Dole Bludgers helps deflect us from Did Treasury shrink the Economy? a Frydenberg-Lowe whodunnit playing centre stage, helped out by “Police State 2.0″ a cop-show sequel involving more raids on whistle-blowers’ homes.
Secrecy, mystery and shock are key to ScoMo’s Police State 2.0, which, like Monty Python’s Spanish Inquisition, thrives on fear and surprise. All we see is a dawn raid. Cops haul black polythene bags. “As this is an ongoing matter, it would not be appropriate to comment further at this time,” an AFP “spokesperson” intones.
Weird? Normal procedure for the AFP, as veteran Canberra Times editor, Jack Waterford, observes, is to tip off selected journalists well in advance of any raid. Not so much better sound but great optics. Waterford notes,
“It is part of the AFP’s media modus operandi to claim that operational or sub judice considerations prevent it from discussing anything damaging to the force’s image. Such considerations never inhibit the AFP if it expects good publicity from trusted journalists.” Uncannily, ScoMo & Co follow much the same protocol.
This week, Home Affairs Minister Dutton and Morrison are free with all kinds of abuse to help their case, even though the Biloela family would normally be off limits as “an operational matter” or “an individual case”. By Friday, even though the case is before the Federal Court, Dutton tells Nine,
“I would like the family to accept that they are not refugees, they’re not owed protection by our country.”
Yet the same day, Federal Court judge, Justice Mordecai Bromberg, orders Immigration Minister, David Coleman, to provide more evidence to support claims the youngest child has no right to protection. This case returns to court for an interlocutory hearing, 18 September, but a full and final hearing will require extensive preparation. An increasingly out of control Dutton would do well to pull his head in; take a hint from his pals in the AFP.
Suddenly it’s clear that ScoMo has even less power over Dutton than Turnbull, who created Home Affairs just to appease Dutton and his monkey-pod cabal.

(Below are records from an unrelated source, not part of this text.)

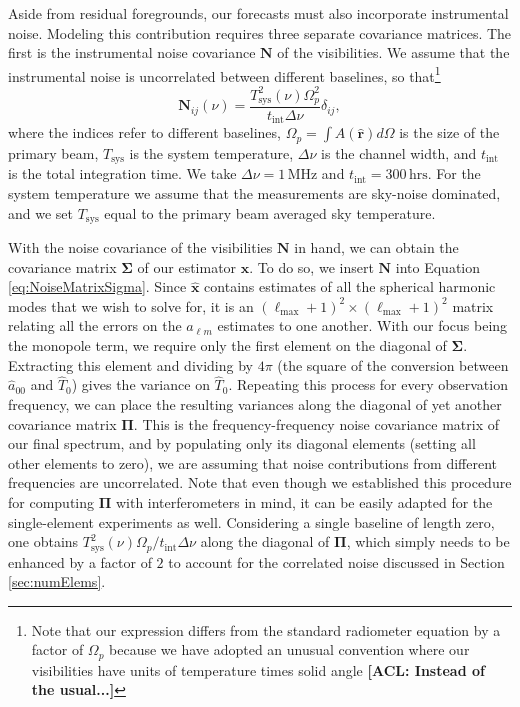 \documentclass[twocolumn,apj,numberedappendix]{emulateapj}
\newcommand{\xhat}{\hat{\mathbf{x}}}
\newcommand{\N}{\mathbf{N}}
\newcommand{\acl}[1]{{\color{red} \textbf{[ACL:  #1]}}}
\begin{document}
Aside from residual foregrounds, our forecasts must also incorporate instrumental noise. Modeling this contribution requires three separate covariance matrices. The first is the instrumental noise covariance $\N$ of the visibilities. We assume that the instrumental noise is uncorrelated between different baselines, so that\footnote{Note that our expression differs from the standard radiometer equation by a factor of $\Omega_p$ because we have adopted an unusual convention where our visibilities have units of temperature times solid angle\acl{Instead of the usual...}}
\begin{equation}
\N_{ij} (\nu) = \frac{T^2_\textrm{sys}(\nu) \Omega_p^2}{t_\textrm{int} \Delta \nu} \delta_{ij},
\end{equation}
where the indices refer to different baselines, $\Omega_p = \int  A(\mathbf{\hat{r}}) d\Omega$ is the size of the primary beam, $T_\textrm{sys}$ is the system temperature, $\Delta \nu$ is the channel width, and $t_\textrm{int}$ is the total integration time. We take $\Delta \nu = 1\,\textrm{MHz}$ and $t_\textrm{int} = 300\,\textrm{hrs}$. For the system temperature we assume that the measurements are sky-noise dominated, and we set $T_\textrm{sys}$ equal to the primary beam averaged sky temperature.

With the noise covariance of the visibilities $\N$ in hand, we can obtain the covariance matrix $\boldsymbol \Sigma$ of our estimator $\xhat$. To do so, we insert $\N$ into Equation \eqref{eq:NoiseMatrixSigma}. Since $\xhat$ contains estimates of all the spherical harmonic modes that we wish to solve for,   it is an $(\ell_\textrm{max} +1)^2 \times (\ell_\textrm{max}+1)^2$ matrix relating all the errors on the $a_{\ell m}$ estimates to one another. With our focus being the monopole term, we require only the first element on the diagonal of $\boldsymbol \Sigma$. Extracting this element and dividing by $4\pi$ (the square of the conversion between $\hat{a}_{00}$ and $\widehat{T}_0$) gives the variance on $\widehat{T}_0$. Repeating this process for every observation frequency, we can place the resulting variances along the diagonal of yet another covariance matrix $\boldsymbol \Pi$. This is the frequency-frequency noise covariance matrix of our final spectrum, and by populating only its diagonal elements (setting all other elements to zero), we are assuming that noise contributions from different frequencies are uncorrelated. Note that even though we established this procedure for computing $\boldsymbol \Pi$ with interferometers in mind, it can be easily adapted for the single-element experiments as well. Considering a single baseline of length zero, one obtains  $T^2_\textrm{sys}(\nu) \Omega_p / t_\textrm{int} \Delta \nu$ along the diagonal of $\boldsymbol \Pi$, which simply needs to be enhanced by a factor of $2$ to account for the correlated noise discussed in Section \ref{sec:numElems}.
\end{document}
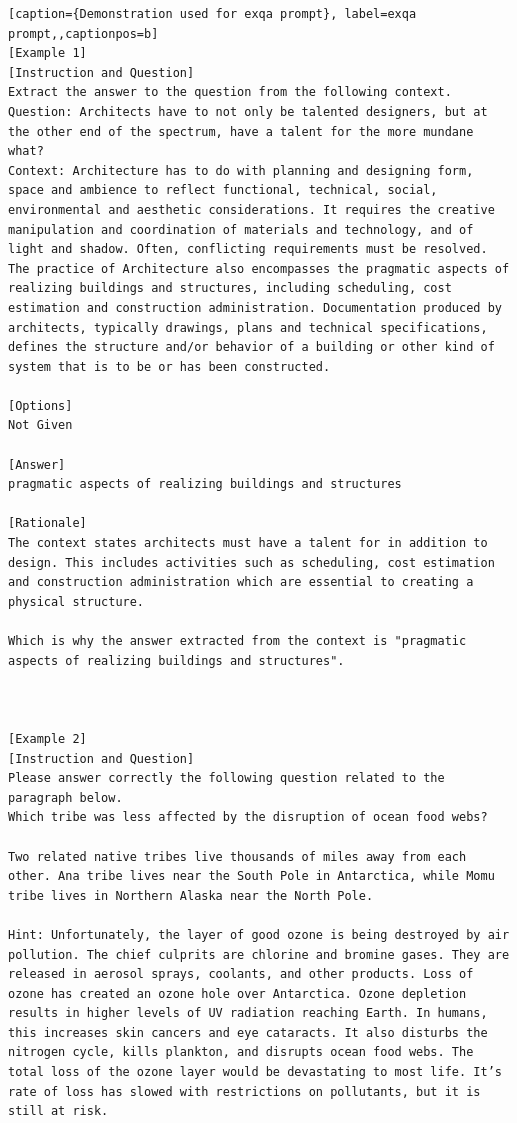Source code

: \begin{lstlisting}[caption={Demonstration used for exqa prompt}, label=exqa prompt,,captionpos=b]
[Example 1]
[Instruction and Question]
Extract the answer to the question from the following context.
Question: Architects have to not only be talented designers, but at the other end of the spectrum, have a talent for the more mundane what?
Context: Architecture has to do with planning and designing form, space and ambience to reflect functional, technical, social, environmental and aesthetic considerations. It requires the creative manipulation and coordination of materials and technology, and of light and shadow. Often, conflicting requirements must be resolved. The practice of Architecture also encompasses the pragmatic aspects of realizing buildings and structures, including scheduling, cost estimation and construction administration. Documentation produced by architects, typically drawings, plans and technical specifications, defines the structure and/or behavior of a building or other kind of system that is to be or has been constructed.

[Options]
Not Given

[Answer]
pragmatic aspects of realizing buildings and structures

[Rationale]
The context states architects must have a talent for in addition to design. This includes activities such as scheduling, cost estimation and construction administration which are essential to creating a physical structure. 

Which is why the answer extracted from the context is "pragmatic aspects of realizing buildings and structures".



[Example 2]
[Instruction and Question]
Please answer correctly the following question related to the paragraph below. 
Which tribe was less affected by the disruption of ocean food webs?

Two related native tribes live thousands of miles away from each other. Ana tribe lives near the South Pole in Antarctica, while Momu tribe lives in Northern Alaska near the North Pole.

Hint: Unfortunately, the layer of good ozone is being destroyed by air pollution. The chief culprits are chlorine and bromine gases. They are released in aerosol sprays, coolants, and other products. Loss of ozone has created an ozone hole over Antarctica. Ozone depletion results in higher levels of UV radiation reaching Earth. In humans, this increases skin cancers and eye cataracts. It also disturbs the nitrogen cycle, kills plankton, and disrupts ocean food webs. The total loss of the ozone layer would be devastating to most life. It’s rate of loss has slowed with restrictions on pollutants, but it is still at risk.


\end{lstlisting}
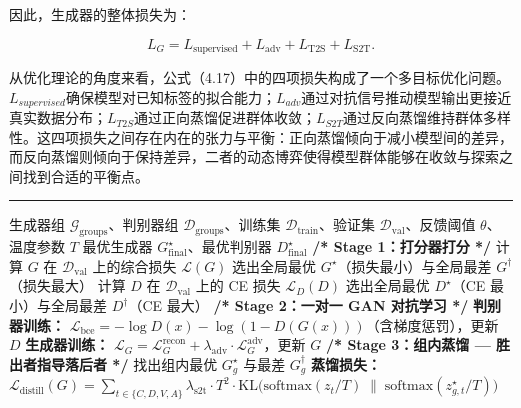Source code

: 因此，生成器的整体损失为：

\begin{equation}
L_G
=
L_{\text{supervised}}
+
L_{\text{adv}}
+
L_{\text{T2S}}
+
L_{\text{S2T}}.
\end{equation}

从优化理论的角度来看，公式（4.17）中的四项损失构成了一个多目标优化问题。$L_{supervised}$确保模型对已知标签的拟合能力；$L_{adv}$通过对抗信号推动模型输出更接近真实数据分布；$L_{T2S}$通过正向蒸馏促进群体收敛；$L_{S2T}$通过反向蒸馏维持群体多样性。这四项损失之间存在内在的张力与平衡：正向蒸馏倾向于减小模型间的差异，而反向蒸馏则倾向于保持差异，二者的动态博弈使得模型群体能够在收敛与探索之间找到合适的平衡点。

\noindent\rule{\textwidth}{0.4pt}

\begin{algorithm}[H]
\caption{逆向师生蒸馏（S2T）}
\label{alg:rtwave}
\begin{algorithmic}[0]
\Require 生成器组 $\mathcal{G}_{\text{groups}}$、判别器组 $\mathcal{D}_{\text{groups}}$、训练集 $\mathcal{D}_{\text{train}}$、验证集 $\mathcal{D}_{\mathrm{val}}$、反馈阈值 $\theta$、温度参数 $T$
\Ensure 最优生成器 $G^{\star}_{\text{final}}$、最优判别器 $D^{\star}_{\text{final}}$
\Statex
{}
    \Statex
    \State \textbf{/* Stage 1：打分器打分 */}
        \State 计算 $G$ 在 $\mathcal{D}_{\mathrm{val}}$ 上的综合损失 $\mathcal{L}(G)$
    \EndFor
    \State 选出全局最优 $G^{\star}$（损失最小）与全局最差 $G^{\dagger}$（损失最大）
        \State 计算 $D$ 在 $\mathcal{D}_{\mathrm{val}}$ 上的 CE 损失 $\mathcal{L}_D(D)$
    \EndFor
    \State 选出全局最优 $D^{\star}$（CE 最小）与全局最差 $D^{\dagger}$（CE 最大）
    \Statex
    \State \textbf{/* Stage 2：一对一 GAN 对抗学习 */}
            \State \textbf{判别器训练：} $\mathcal{L}_{\text{bce}} = -\log D(x) - \log(1 - D(G(x)))$（含梯度惩罚），更新 $D$
            \State \textbf{生成器训练：} $\mathcal{L}_G = \mathcal{L}_G^{\text{recon}} + \lambda_{\text{adv}} \cdot \mathcal{L}_G^{\text{adv}}$，更新 $G$
        \EndFor
    \EndFor
    \Statex
    \State \textbf{/* Stage 3：组内蒸馏 — 胜出者指导落后者 */}
        \State 找出组内最优 $G^{\star}_g$ 与最差 $G^{\dagger}_g$
        \State \textbf{蒸馏损失：} $\mathcal{L}_{\text{distill}}(G) = \sum_{t \in \{C,D,V,A\}} \lambda_{\text{s2t}} \cdot T^2 \cdot \mathrm{KL}\big(\mathrm{softmax}(z_t/T) \;\big\|\; \mathrm{softmax}(z^{\star}_{g,t}/T)\big)$

\end{algorithmic}
\end{algorithm}
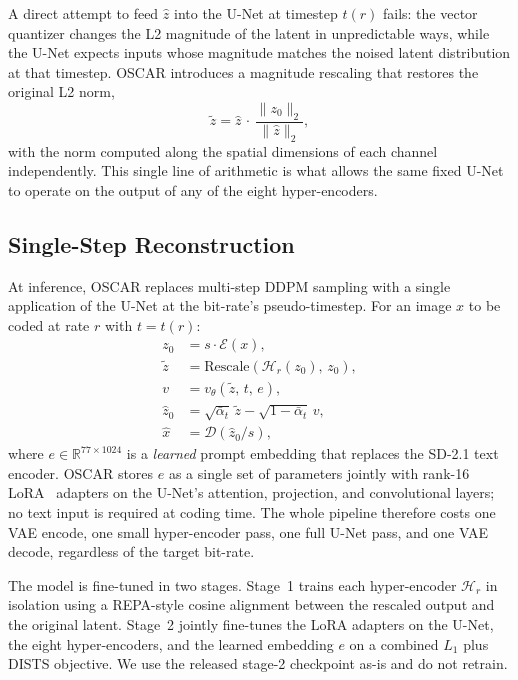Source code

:\documentclass[conference]{IEEEtran}
\begin{document}
A direct attempt to feed $\hat{z}$ into the U-Net at timestep $t(r)$ fails: the
vector quantizer changes the L2 magnitude of the latent in unpredictable ways,
while the U-Net expects inputs whose magnitude matches the noised latent
distribution at that timestep. OSCAR introduces a magnitude rescaling that
restores the original L2 norm,
\begin{equation}
\tilde{z} = \hat{z} \,\cdot\, \frac{\lVert z_0 \rVert_2}{\lVert \hat{z} \rVert_2},
\label{eq:rescale}
\end{equation}
with the norm computed along the spatial dimensions of each channel
independently. This single line of arithmetic is what allows the same fixed
U-Net to operate on the output of any of the eight hyper-encoders.

\subsection{Single-Step Reconstruction}

At inference, OSCAR replaces multi-step DDPM sampling with a single application
of the U-Net at the bit-rate's pseudo-timestep. For an image $x$ to be coded at
rate $r$ with $t = t(r)$:
\begin{align*}
z_0       &= s \cdot \mathcal{E}(x), \\
\tilde{z} &= \text{Rescale}\!\left(\mathcal{H}_r(z_0),\, z_0\right), \\
v         &= v_\theta(\tilde{z},\, t,\, e), \\
\hat{z}_0 &= \sqrt{\bar{\alpha}_t}\, \tilde{z} - \sqrt{1-\bar{\alpha}_t}\, v, \\
\hat{x}   &= \mathcal{D}(\hat{z}_0 / s),
\end{align*}
where $e \in \mathbb{R}^{77 \times 1024}$ is a \emph{learned} prompt embedding
that replaces the SD-2.1 text encoder. OSCAR stores $e$ as a single set of
parameters jointly with rank-16 LoRA~\cite{lora} adapters on the U-Net's
attention, projection, and convolutional layers; no text input is required at
coding time. The whole pipeline therefore costs one VAE encode, one small
hyper-encoder pass, one full U-Net pass, and one VAE decode, regardless of the
target bit-rate.

The model is fine-tuned in two stages. Stage~1 trains each hyper-encoder
$\mathcal{H}_r$ in isolation using a REPA-style cosine alignment between the
rescaled output and the original latent. Stage~2 jointly fine-tunes the LoRA
adapters on the U-Net, the eight hyper-encoders, and the learned embedding $e$
on a combined $L_1$ plus DISTS objective. We use the released stage-2
checkpoint as-is and do not retrain.
\end{document}
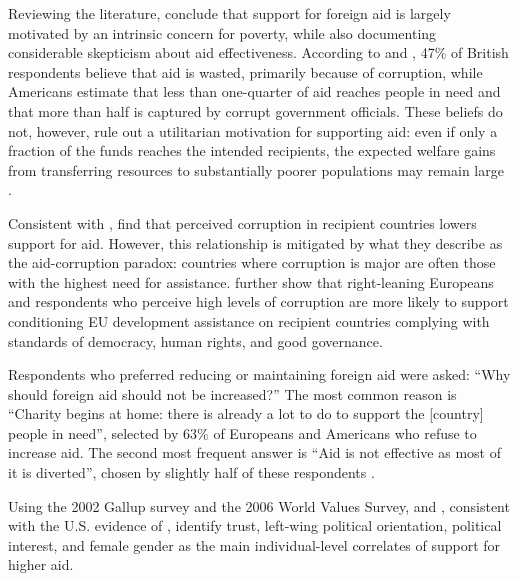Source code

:\documentclass[11pt,a4paper]{article}
\begin{document}
Reviewing the literature, \citet{hudson_mile_2012} conclude that support for foreign aid is largely motivated by an intrinsic concern for poverty, while also documenting considerable skepticism about aid effectiveness. According to \citet{dfid_aid_2009} and \citet{PIPA2001}, 47\% of British respondents believe that aid is wasted, primarily because of corruption, while Americans estimate that less than one-quarter of aid reaches people in need and that more than half is captured by corrupt government officials. These beliefs do not, however, rule out a utilitarian motivation for supporting aid: even if only a fraction of the funds reaches the intended recipients, the expected welfare gains from transferring resources to substantially poorer populations may remain large \citep{kopczuk_limitations_2005}.

Consistent with \citet{henson_public_2010}, \citet{bauhr_corruption_2013} find that perceived corruption in recipient countries lowers support for aid. However, this relationship is mitigated by what they describe as the aid-corruption paradox: countries where corruption is major are often those with the highest need for assistance. \citet{bodenstein_who_2017} further show that right-leaning Europeans and respondents who perceive high levels of corruption are more likely to support conditioning EU development assistance on recipient countries complying with standards of democracy, human rights, and good governance.

Respondents who preferred reducing or maintaining foreign aid were asked: ``Why should foreign aid should not be increased?'' The most common reason is ``Charity begins at home: there is already a lot to do to support the [country] people in need'', selected by 63\% of Europeans and Americans who refuse to increase aid. The second most frequent answer is ``Aid is not effective as most of it is diverted'', chosen by slightly half of these respondents %
\citep[Figures 7, S25]{fabre_majority_2025}.

Using the 2002 Gallup survey and the 2006 World Values Survey, \citet{bayram_aiding_2017} and \citet{paxton_individual_2012}, consistent with the U.S. evidence of \citet{heinrich_voters_2018}, identify trust, left-wing political orientation, political interest, and female gender as the main individual-level correlates of support for higher aid.
\end{document}
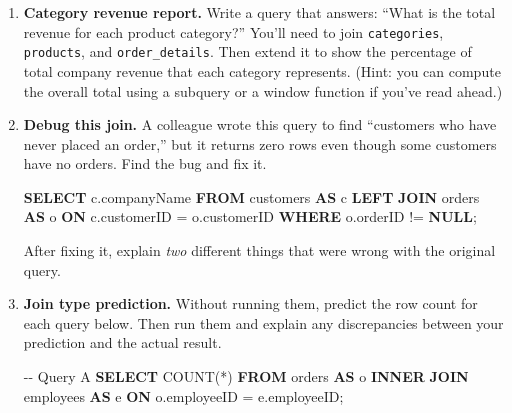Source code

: \documentclass[
  letterpaper,
  DIV=11,
  numbers=noendperiod]{scrreprt}
\newenvironment{Shaded}{\begin{snugshade}}{\end{snugshade}}
\newcommand{\CommentTok}[1]{\textcolor[rgb]{0.37,0.37,0.37}{#1}}
\newcommand{\FunctionTok}[1]{\textcolor[rgb]{0.28,0.35,0.67}{#1}}
\newcommand{\KeywordTok}[1]{\textcolor[rgb]{0.00,0.23,0.31}{\textbf{#1}}}
\newcommand{\NormalTok}[1]{\textcolor[rgb]{0.00,0.23,0.31}{#1}}
\newcommand{\OperatorTok}[1]{\textcolor[rgb]{0.37,0.37,0.37}{#1}}
\begin{document}
\begin{enumerate}
\begin{codelisting}
  \end{codelisting}

  Is this query correct? Explain why or why not by tracing the grain at
  each join step. Then modify it to also show the number of distinct
  orders each customer placed (not the number of line items).
\item
  \textbf{Category revenue report.} Write a query that answers: ``What
  is the total revenue for each product category?'' You'll need to join
  \texttt{categories}, \texttt{products}, and \texttt{order\_details}.
  Then extend it to show the percentage of total company revenue that
  each category represents. (Hint: you can compute the overall total
  using a subquery or a window function if you've read ahead.)
\item
  \textbf{Debug this join.} A colleague wrote this query to find
  ``customers who have never placed an order,'' but it returns zero rows
  even though some customers have no orders. Find the bug and fix it.

  \begin{codelisting}

  \caption{\texttt{duckdb}}

\begin{Shaded}
\begin{Highlighting}[]
\KeywordTok{SELECT}\NormalTok{ c.companyName}
\KeywordTok{FROM}\NormalTok{ customers }\KeywordTok{AS}\NormalTok{ c}
\KeywordTok{LEFT} \KeywordTok{JOIN}\NormalTok{ orders }\KeywordTok{AS}\NormalTok{ o }\KeywordTok{ON}\NormalTok{ c.customerID }\OperatorTok{=}\NormalTok{ o.customerID}
\KeywordTok{WHERE}\NormalTok{ o.orderID }\OperatorTok{!=} \KeywordTok{NULL}\NormalTok{;}
\end{Highlighting}
\end{Shaded}

  \end{codelisting}

  After fixing it, explain \emph{two} different things that were wrong
  with the original query.
\item
  \textbf{Join type prediction.} Without running them, predict the row
  count for each query below. Then run them and explain any
  discrepancies between your prediction and the actual result.

  \begin{codelisting}

  \caption{\texttt{duckdb}}

\begin{Shaded}
\begin{Highlighting}[]
\CommentTok{{-}{-} Query A}
\KeywordTok{SELECT} \FunctionTok{COUNT}\NormalTok{(}\OperatorTok{*}\NormalTok{)}
\KeywordTok{FROM}\NormalTok{ orders }\KeywordTok{AS}\NormalTok{ o}
\KeywordTok{INNER} \KeywordTok{JOIN}\NormalTok{ employees }\KeywordTok{AS}\NormalTok{ e }\KeywordTok{ON}\NormalTok{ o.employeeID }\OperatorTok{=}\NormalTok{ e.employeeID;}


\end{Highlighting}
\end{Shaded}
\end{codelisting}
\end{enumerate}
\end{document}
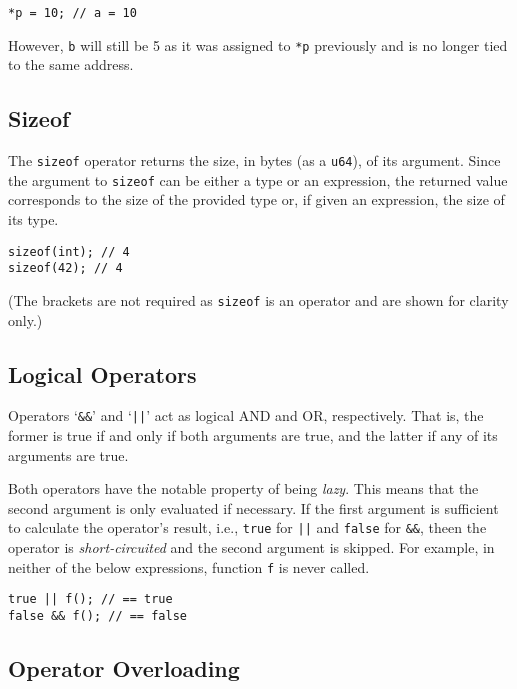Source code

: \begin{lstlisting}[language=CustomLang]
*p = 10; // a = 10
\end{lstlisting}

However, \texttt{b} will still be 5 as it was assigned to \texttt{*p} previously and is no longer tied to the same address.

\subsection{Sizeof}

The \texttt{sizeof} operator returns the size, in bytes (as a \texttt{u64}), of its argument.
Since the argument to \texttt{sizeof} can be either a type or an expression, the returned value corresponds to the size of the provided type or, if given an expression, the size of its type.

\begin{lstlisting}[language=CustomLang]
sizeof(int); // 4
sizeof(42); // 4
\end{lstlisting}

(The brackets are not required as \texttt{sizeof} is an operator and are shown for clarity only.)

\subsection{Logical Operators}

Operators `\texttt{\&\&}' and `\texttt{||}' act as logical AND and OR, respectively.
That is, the former is true if and only if both arguments are true, and the latter if any of its arguments are true.

Both operators have the notable property of being \textit{lazy}.
This means that the second argument is only evaluated if necessary.
If the first argument is sufficient to calculate the operator's result, i.e., \texttt{true} for \texttt{||} and \texttt{false} for \texttt{\&\&}, theen the operator is \textit{short-circuited} and the second argument is skipped.
For example, in neither of the below expressions, function \texttt{f} is never called.

\begin{lstlisting}[language=CustomLang]
true || f(); // == true
false && f(); // == false
\end{lstlisting}

\subsection{Operator Overloading}

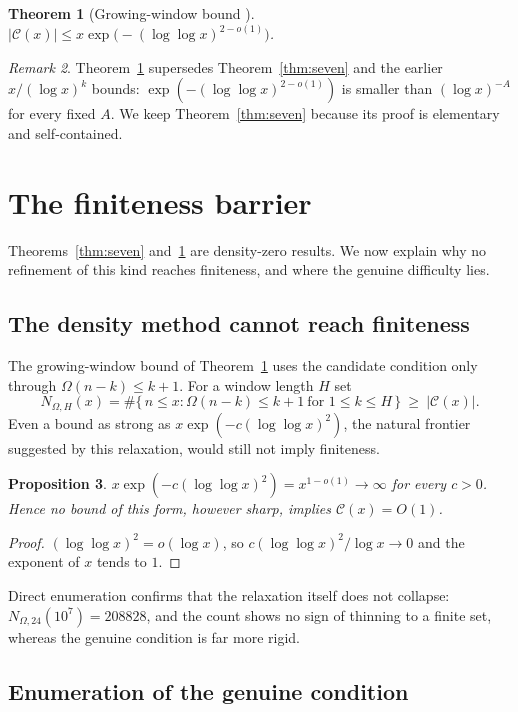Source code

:\documentclass[11pt]{article}
\newtheorem{theorem}{Theorem}[section]
\newtheorem{proposition}[theorem]{Proposition}
\theoremstyle{remark}
\newtheorem{remark}[theorem]{Remark}
\newcommand{\C}{\mathcal{C}}
\newcommand{\Om}{\Omega}
\begin{document}
\begin{theorem}[Growing-window bound \cite{HughesWindow}]\label{thm:t3}
$|\C(x)|\le x\exp\!\bigl(-(\log\log x)^{2-o(1)}\bigr)$.
\end{theorem}

\begin{remark}
Theorem~\ref{thm:t3} supersedes Theorem~\ref{thm:seven} and the earlier
$x/(\log x)^{k}$ bounds: $\exp(-(\log\log x)^{2-o(1)})$ is smaller than
$(\log x)^{-A}$ for every fixed $A$. We keep Theorem~\ref{thm:seven} because its
proof is elementary and self-contained.
\end{remark}

\section{The finiteness barrier}

Theorems~\ref{thm:seven} and~\ref{thm:t3} are density-zero results. We now explain
why no refinement of this kind reaches finiteness, and where the genuine difficulty
lies.

\subsection*{The density method cannot reach finiteness}

The growing-window bound of Theorem~\ref{thm:t3} uses the candidate condition only
through $\Om(n-k)\le k+1$. For a window length $H$ set
\[
  N_{\Om,H}(x)=\#\{\,n\le x: \Om(n-k)\le k+1\ \text{for }1\le k\le H\,\}\ \ge\ |\C(x)|.
\]
Even a bound as strong as
$x\exp(-c(\log\log x)^2)$, the natural frontier suggested by this relaxation, would
still not imply finiteness.

\begin{proposition}\label{prop:ceiling}
$x\exp(-c(\log\log x)^2)=x^{1-o(1)}\to\infty$ for every $c>0$. Hence no bound of this
form, however sharp, implies $\C(x)=O(1)$.
\end{proposition}

\begin{proof}
$(\log\log x)^2=o(\log x)$, so $c(\log\log x)^2/\log x\to0$ and the exponent of $x$
tends to $1$.
\end{proof}

Direct enumeration confirms that the relaxation itself does not collapse:
$N_{\Om,24}(10^7)=208828$, and the count shows no sign of thinning to a finite set,
whereas the genuine condition is far more rigid.

\subsection*{Enumeration of the genuine condition}
\end{document}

His capitulation to the bullies, condemned by experts then, is an utter failure now. Above all if we’re going get Police State 2.0 right, the AFP, need to know which boss gives the orders.
The AFP has an unblemished record of being lapdog of the government of the day. Only once in thirty-eight years since its inception has it embarrassed a government. The exception is the case of the investigation and prosecution of Liberal renegade – and Labor-appointed speaker, Peter Slipper, which did not result in a conviction.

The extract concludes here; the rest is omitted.